Didcott wrote seven majority judgments on behalf of the Constitutional Court: S v Ntuli, Luitingh v Minister of Defence, Case v Minister of Safety and Security, Ynuico v Minister of Trade and Industry, Mohlomi v Minister of Defence, JT Publishing v Minister of Safety and Security, and S v Vermaas; S v Du Plessis. Notably, S v Vermaas restored the accused's right to legal representation, effectively redeeming Didcott's 1988 Supreme Court judgment in Khanyile.' Similarly, in a concurring judgment in S v Makwanyane, Didcott affirmed his lifelong opposition to the death penalty, which that case outlawed.' He wrote:South Africa has experienced too such savagery. The wanton killing must stop before it makes a mockery of the civilised, humane and compassionate society to which the nation aspires, and has constitutionally pledged itself. And the state must set the example by demonstrating the priceless value it places on the lives of all its subjects – even the worst.
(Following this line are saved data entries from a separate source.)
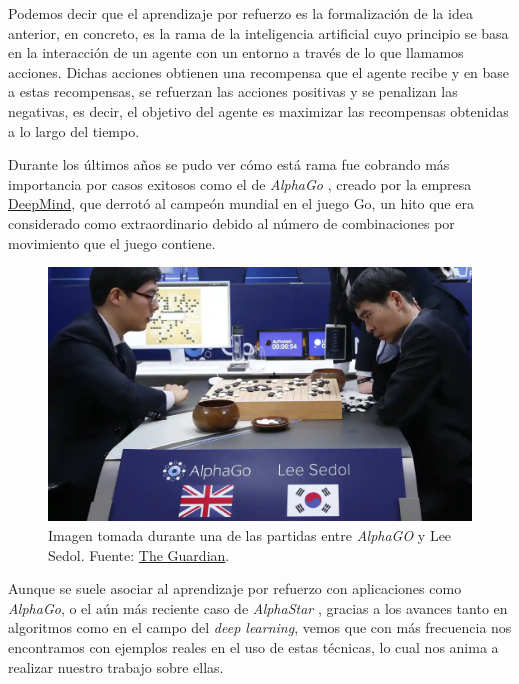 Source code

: Podemos decir que el aprendizaje por refuerzo es la formalización de la idea anterior, en concreto, es la rama de la inteligencia artificial cuyo principio se basa en la interacción de un agente con un entorno a través de lo que llamamos acciones. Dichas acciones obtienen una recompensa que el agente recibe y en base a estas recompensas, se refuerzan las acciones positivas y se penalizan las negativas, es decir, el objetivo del agente es maximizar las recompensas obtenidas a lo largo del tiempo.
\medskip

Durante los últimos años se pudo ver cómo está rama fue cobrando más importancia por casos exitosos como el de \textit{AlphaGo} \citep{silver2016mastering}, creado por la empresa \href{deepmind.com}{DeepMind}, que derrotó al campeón mundial en el juego Go, un hito que era considerado como extraordinario debido al número de combinaciones por movimiento que el juego contiene.
\medskip

\begin{figure}[ht!]
  \centering
  \includegraphics[width=1\textwidth]{figuras/alphago.png}
  \caption[Imagen tomada durante una de las partidas entre \textit{AlphaGO} y Lee Sedol.]{Imagen tomada durante una de las partidas entre \textit{AlphaGO} y Lee Sedol. Fuente: \href{https://www.theguardian.com/technology/2016/mar/15/alphago-what-does-google-advanced-software-go-next}{The Guardian}.}
  \label{fig-alphago}
\end{figure}

Aunque se suele asociar al aprendizaje por refuerzo con aplicaciones como \textit{AlphaGo}, o el aún más reciente caso de \textit{AlphaStar} \citep{alphastar}, gracias a los avances tanto en algoritmos como en el campo del \textit{deep learning}, vemos que con más frecuencia nos encontramos con ejemplos reales en el uso de estas técnicas, lo cual nos anima a realizar nuestro trabajo sobre ellas.
\medskip

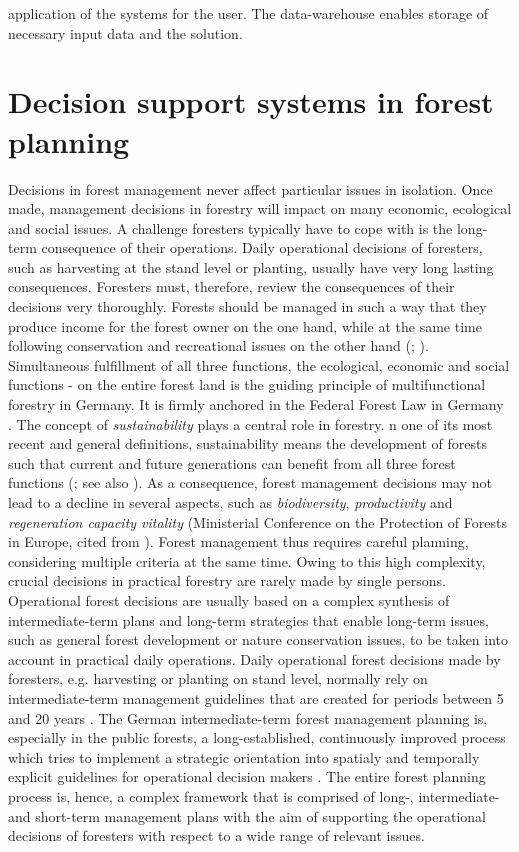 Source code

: application of the systems for the user. The data-warehouse enables storage of necessary input data and the solution.

\section{Decision support systems in forest planning}
\label{sec:intro:dss}
Decisions in forest management never affect particular issues in isolation. Once made, management decisions in forestry will impact on many economic, ecological and social issues. A challenge foresters typically have to cope with is the long-term consequence of their operations. Daily operational decisions of foresters, such as harvesting at the stand level or planting, usually have very long lasting consequences. Foresters must, therefore, review the consequences of their decisions very thoroughly. Forests should be managed in such a way that they produce income for the forest owner on the one hand, while at the same time following conservation and recreational issues on the other hand (\citealp[p. 11]{kangas_2015}; \citealp[p. 67]{mohring_1997}). Simultaneous fulfillment of all three functions, the ecological, economic and social functions - on the entire forest land is the guiding principle of multifunctional forestry in Germany. It is firmly anchored in the Federal Forest Law in Germany \citep[p. 457]{moller_2007}. The concept of \textit{sustainability} plays a central role in forestry. n one of its most recent and general definitions, sustainability means the development of forests such that current and future generations can benefit from all three forest functions (\citealp[p. 14]{un_2005}; see also \citealp[p. 14]{kangas_2015}). As a consequence, forest management decisions may not lead to a decline in several aspects, such as \textit{biodiversity}, \textit{productivity} and \textit{regeneration capacity vitality} (Ministerial Conference on the Protection of Forests in Europe, cited from \citealp[p. 15]{kangas_2015}). Forest management thus requires careful planning, considering multiple criteria at the same time. Owing to this high complexity, crucial decisions in practical forestry are rarely made by single persons. Operational forest decisions are usually based on a complex synthesis of intermediate-term plans and long-term strategies that enable long-term issues, such as general forest development or nature conservation issues, to be taken into account in practical daily operations. Daily operational forest decisions made by foresters, e.g. harvesting or planting on stand level, normally rely on intermediate-term management guidelines that are created for periods between 5 and 20 years \citep[p. 12]{kangas_2015}. The German intermediate-term forest management planning is, especially in the public forests, a long-established, continuously improved process which tries to implement a strategic orientation into spatialy and temporally explicit guidelines for operational decision makers \citep[p. 156-158]{bockmann_2004}. The entire forest planning process is, hence, a complex framework that is comprised of long-, intermediate- and short-term management plans with the aim of supporting the operational decisions of foresters with respect to a wide range of relevant issues.

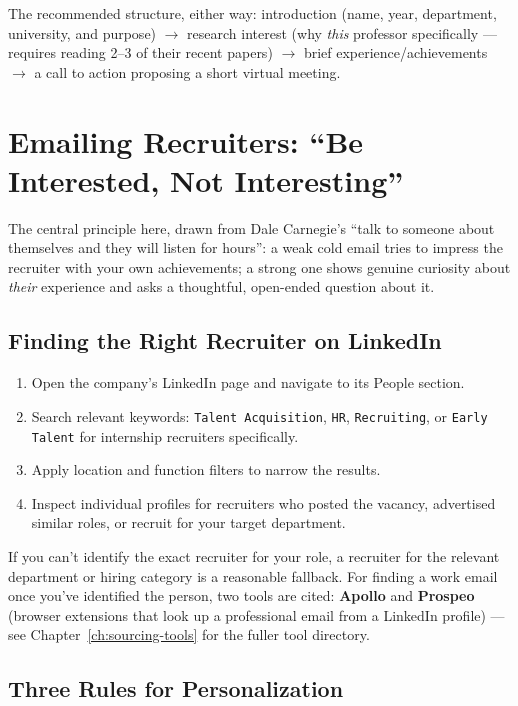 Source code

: \begin{keytakeaway}
The recommended structure, either way: introduction (name, year, department, university, and purpose) $\to$
research interest (why \emph{this} professor specifically — requires reading 2--3 of their recent papers) $\to$
brief experience/achievements $\to$ a call to action proposing a short virtual meeting.
\end{keytakeaway}

\section{Emailing Recruiters: ``Be Interested, Not Interesting''}

The central principle here, drawn from Dale Carnegie's ``talk to someone about themselves and they will listen
for hours'': a weak cold email tries to impress the recruiter with your own achievements; a strong one shows
genuine curiosity about \emph{their} experience and asks a thoughtful, open-ended question about it.

\subsection{Finding the Right Recruiter on LinkedIn}

\begin{enumerate}
  \item Open the company's LinkedIn page and navigate to its People section.
  \item Search relevant keywords: \texttt{Talent Acquisition}, \texttt{HR}, \texttt{Recruiting}, or \texttt{Early
  Talent} for internship recruiters specifically.
  \item Apply location and function filters to narrow the results.
  \item Inspect individual profiles for recruiters who posted the vacancy, advertised similar roles, or recruit
  for your target department.
\end{enumerate}

If you can't identify the exact recruiter for your role, a recruiter for the relevant department or hiring
category is a reasonable fallback. For finding a work email once you've identified the person, two tools are
cited: \textbf{Apollo} and \textbf{Prospeo} (browser extensions that look up a professional email from a
LinkedIn profile) — see Chapter~\ref{ch:sourcing-tools} for the fuller tool directory.

\subsection{Three Rules for Personalization}

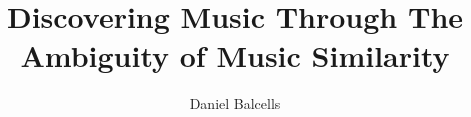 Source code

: \title{Discovering Music Through The Ambiguity of Music Similarity}
\author{Daniel Balcells}

\usepackage[latin1]{inputenc}
\usepackage{setspace}

\usepackage[english]{babel}

\usepackage[cam,a4,center,frame]{crop}

\usepackage{graphicx}

\usepackage{charter} %

\usepackage[
  bibstyle=authoryear-comp,
  citestyle=0-Misc/authoryearbrack,
  maxnames=1,
  hyperref=true,
  backref=true,
  backrefstyle=none,
  backend=bibtex,
  idemtracker=true
]{biblatex}

\usepackage[colorlinks=false]{hyperref}
\hypersetup{
    colorlinks,
    citecolor=black,
    filecolor=black,
    linkcolor=black,
    urlcolor=black
}


\pagestyle{plain}

\usepackage{makeidx}
\makeindex

\usepackage{fancyhdr}
\pagestyle{fancy}
\fancyfoot{}
\fancyfoot[RO]{\thepage}
\fancyfoot[LE]{\thepage}

\renewcommand{\thetable}{\arabic{section}.\arabic{table}}
\renewcommand{\thefigure}{\arabic{section}.\arabic{figure}}

\usepackage[toc,page]{appendix} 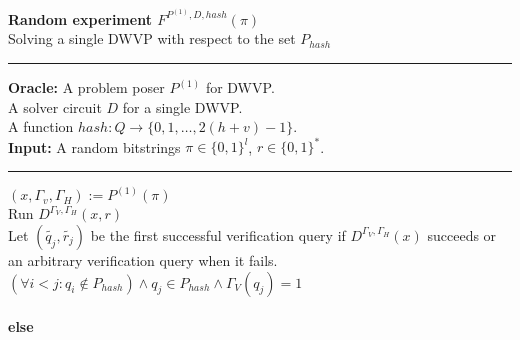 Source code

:%
\begin{codeblock}
  \textbf{Random experiment $F^{P^{(1)}, D, hash}(\pi)$} \\
  Solving a single DWVP with respect to the set $P_{hash}$
  \medskip

  \hrule

  \medskip

  \textbf{Oracle:}
  A problem poser $P^{(1)}$ for DWVP. \\
  \IndI A solver circuit $D$ for a single DWVP. \\
  \IndI A function $hash: Q \rightarrow \{0,1,\dots, 2(h+v)-1\}$. \\
  \textbf{Input:} A random bitstrings $\pi \in \{0,1\}^l$, $r \in \{0,1\}^{*}$.
  \medskip\hrule\medskip

  $(x, \Gamma_v, \Gamma_H) := P^{(1)}(\pi)$ \\
  Run $D^{\Gamma_V, \Gamma_H}(x,r)$ \\
  \IndI Let $(\widetilde{q_j},\widetilde{r_j})$ be the first successful verification query if $D^{\Gamma_V, \Gamma_H}(x)$ succeeds or \\
  \IndI an arbitrary verification query when it fails. \\
  \If $(\forall i < j :  q_i \notin  P_{hash} ) \land q_j \in P_{hash} \land \Gamma_V(q_j) = 1$ \then \\
  \IndI {} \\
  \textbf{else}\\
  \IndI {}
\end{codeblock}
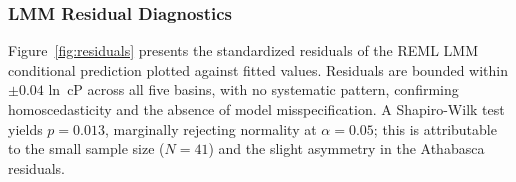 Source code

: \documentclass[review,12pt]{elsarticle}
\begin{document}
\begin{table}[htbp]
\centering
\caption{Comparative benchmarking against published viscosity correlations on the global multi-basin dataset ($N=41$, $T_{\text{res}} = 313.15\text{ K}$).}
\label{tab:sota_benchmarking}
\end{table}

\subsubsection{LMM Residual Diagnostics}
Figure~\ref{fig:residuals} presents the standardized residuals of the REML LMM conditional prediction plotted against fitted values. Residuals are bounded within $\pm 0.04$ ln~cP across all five basins, with no systematic pattern, confirming homoscedasticity and the absence of model misspecification. A Shapiro-Wilk test yields $p = 0.013$, marginally rejecting normality at $\alpha = 0.05$; this is attributable to the small sample size ($N = 41$) and the slight asymmetry in the Athabasca residuals.
\end{document}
== Death and personal life ==
Seriously ill with leukaemia, Didcott was absent from court for most of 1998, and he died on 20 October 1998 at his home in Durban. His seat in the Constitutional Court was filled by Judge Sandile Ngcobo, who went on to become Chief Justice of South Africa.

He was married to Pam Didcott and had two daughters.

== Awards and honours ==

Didcott was made a Doctor of Law honoris causa by the University of Natal in April 1991, by the University of Cape Town in June 1991, and by the University of the Witwatersrand in April 1992. He was chancellor of the University of Durban–Westville from 1988 to 1993 and an honorary professor of procedural and clinical law at the University of Natal from 1989.

== Selected publications ==

- Didcott, John M. (1989). "Installation address delivered on Friday, 12 May 1989"
- Didcott, John M. (1988). "Salvaging the Law"
- O'Dowd, Michael C. (1954). "The African in the Universities."